Im Allgemeinen bilden sie Gruppen von 25 bis 132 Fledermäusen. Frauen reagieren dann auf laute Lautäußerungen, einschließlich Hupen und gutturales Kreischen. Sie fliegen über den Sand, um die Männchen zu begutachten, wählen dann einen Partner und setzen sich neben ihn auf den Ast.

Was frisst die Hammerhai-Fledermaus?

Diese Art sucht nachts und Feigen machen den Großteil ihrer Ernährung aus. Dies kann auch den Saft und das weiche Fruchtfleisch von Mangos, Bananen und Guaven umfassen. Es gibt Berichte, dass diese Fledermaus fleischfressendes Verhalten zeigen kann, indem sie Hühner angreift, um ihr Blut zu trinken.

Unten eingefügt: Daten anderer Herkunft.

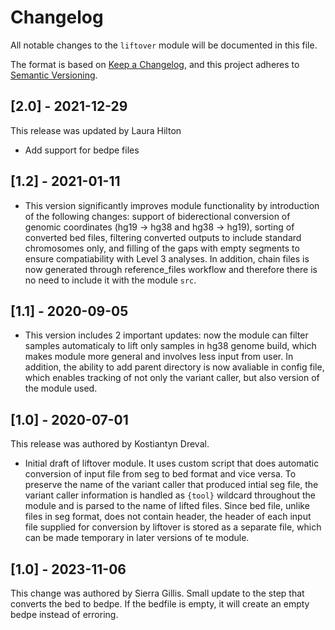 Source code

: # Changelog

All notable changes to the `liftover` module will be documented in this file.

The format is based on [Keep a Changelog](https://keepachangelog.com/en/1.0.0/),
and this project adheres to [Semantic Versioning](https://semver.org/spec/v2.0.0.html).

## [2.0] - 2021-12-29

This release was updated by Laura Hilton

- Add support for bedpe files

## [1.2] - 2021-01-11

- This version significantly improves module functionality by introduction of the following changes: support of biderectional conversion of genomic coordinates (hg19 -> hg38 and hg38 -> hg19), sorting of converted bed files, filtering converted outputs to include standard chromosomes only, and filling of the gaps with empty segments to ensure compatiability with Level 3 analyses. In addition, chain files is now generated through reference_files workflow and therefore there is no need to include it with the module `src`.


## [1.1] - 2020-09-05

- This version includes 2 important updates: now the module can filter samples automaticaly to lift only 
  samples in hg38 genome build, which makes module more general and involves less input from user. In addition,
  the ability to add parent directory is now avaliable in config file, which enables tracking of not only the 
  variant caller, but also version of the module used.


## [1.0] - 2020-07-01

This release was authored by Kostiantyn Dreval.

- Initial draft of liftover module. It uses custom script that does automatic conversion of input file 
  from seg to bed format and vice versa. To preserve the name of the variant caller that produced intial 
  seg file, the variant caller information is handled as `{tool}` wildcard throughout the module and is 
  parsed to the name of lifted files. Since bed file, unlike files in seg format, does not contain header,
  the header of each input file supplied for conversion by liftover is stored as a separate file, which can
  be made temporary in later versions of te module.

## [1.0] - 2023-11-06
This change was authored by Sierra Gillis.
Small update to the step that converts the bed to bedpe. If the bedfile is empty, it will create an empty bedpe instead of erroring. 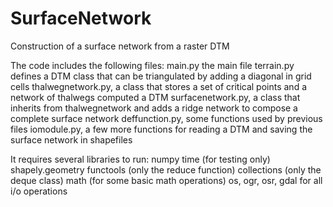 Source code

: # SurfaceNetwork
Construction of a surface network from a raster DTM

The code includes the following files:
main.py the main file
terrain.py defines a DTM class that can be triangulated by adding a diagonal in grid cells
thalwegnetwork.py, a class that stores a set of critical points and a network of thalwegs computed a DTM
surfacenetwork.py, a class that inherits from thalwegnetwork and adds a ridge network to compose a complete surface network
deffunction.py, some functions used by previous files
iomodule.py, a few more functions for reading a DTM and saving the surface network in shapefiles

It requires several libraries to run:
numpy
time (for testing only)
shapely.geometry
functools (only the reduce function)
collections (only the deque class)
math (for some basic math operations)
os, ogr, osr, gdal for all i/o operations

Außerdem ist bekannt, dass Männchen und Weibchen verwenden unterschiedliche Fütterungsstrategien. Einerseits nutzen die Weibchen etablierte und verlässliche Nahrungsressourcen mäßiger Qualität.

Auf der anderen Seite suchen Männchen lieber nach qualitativ hochwertigem Futter, da sie große Entfernungen zurücklegen können, um das beste Futter zu finden. Experten zufolge kann dieser Unterschied den unterschiedlichen Stoffwechselbedarf zwischen Männern und Frauen widerspiegeln.

Ökosystemrollen

Obwohl Hammerfledermäuse Fruchtfresser sind, konsumieren hauptsächlich den Saft und gelegentlich das Fruchtfleisch. Aus diesem Grund sind sie keine Arten, die zur Verbreitung von Samen beitragen.

Aufgrund ihrer Größe stellen sie jedoch eine recht gute Nahrung für Greifvögel dar und bilden je nach Verfügbarkeit nennenswerte Beutepopulationen.

Erhaltungszustand

Der Hammerhai hat eine Lebenserwartung von bis zu 30 Jahren. Häufig, diese Kreatur gilt als Schädling, aufgrund seiner fruchtfressenden Ernährung und extrem lauten Horngeräuschen in der Nacht.

Auch in Nigeria und der Demokratischen Republik Kongo wird wegen seines Fleisches gejagt. Der Verzehr dieser Art hat epidemiologische Bedeutung. In diesem Sinne wurde es als potenzielles Reservoir des Ebola-Virus mit mehreren positiven Tests auf Antikörper gegen das Virus untersucht.

Laut der International Union for Conservation of Nature (IUCN) gilt sie aufgrund ihres großen Verbreitungsgebiets und ihrer vermutlich großen Populationsgröße nicht als schutzbedürftige Art.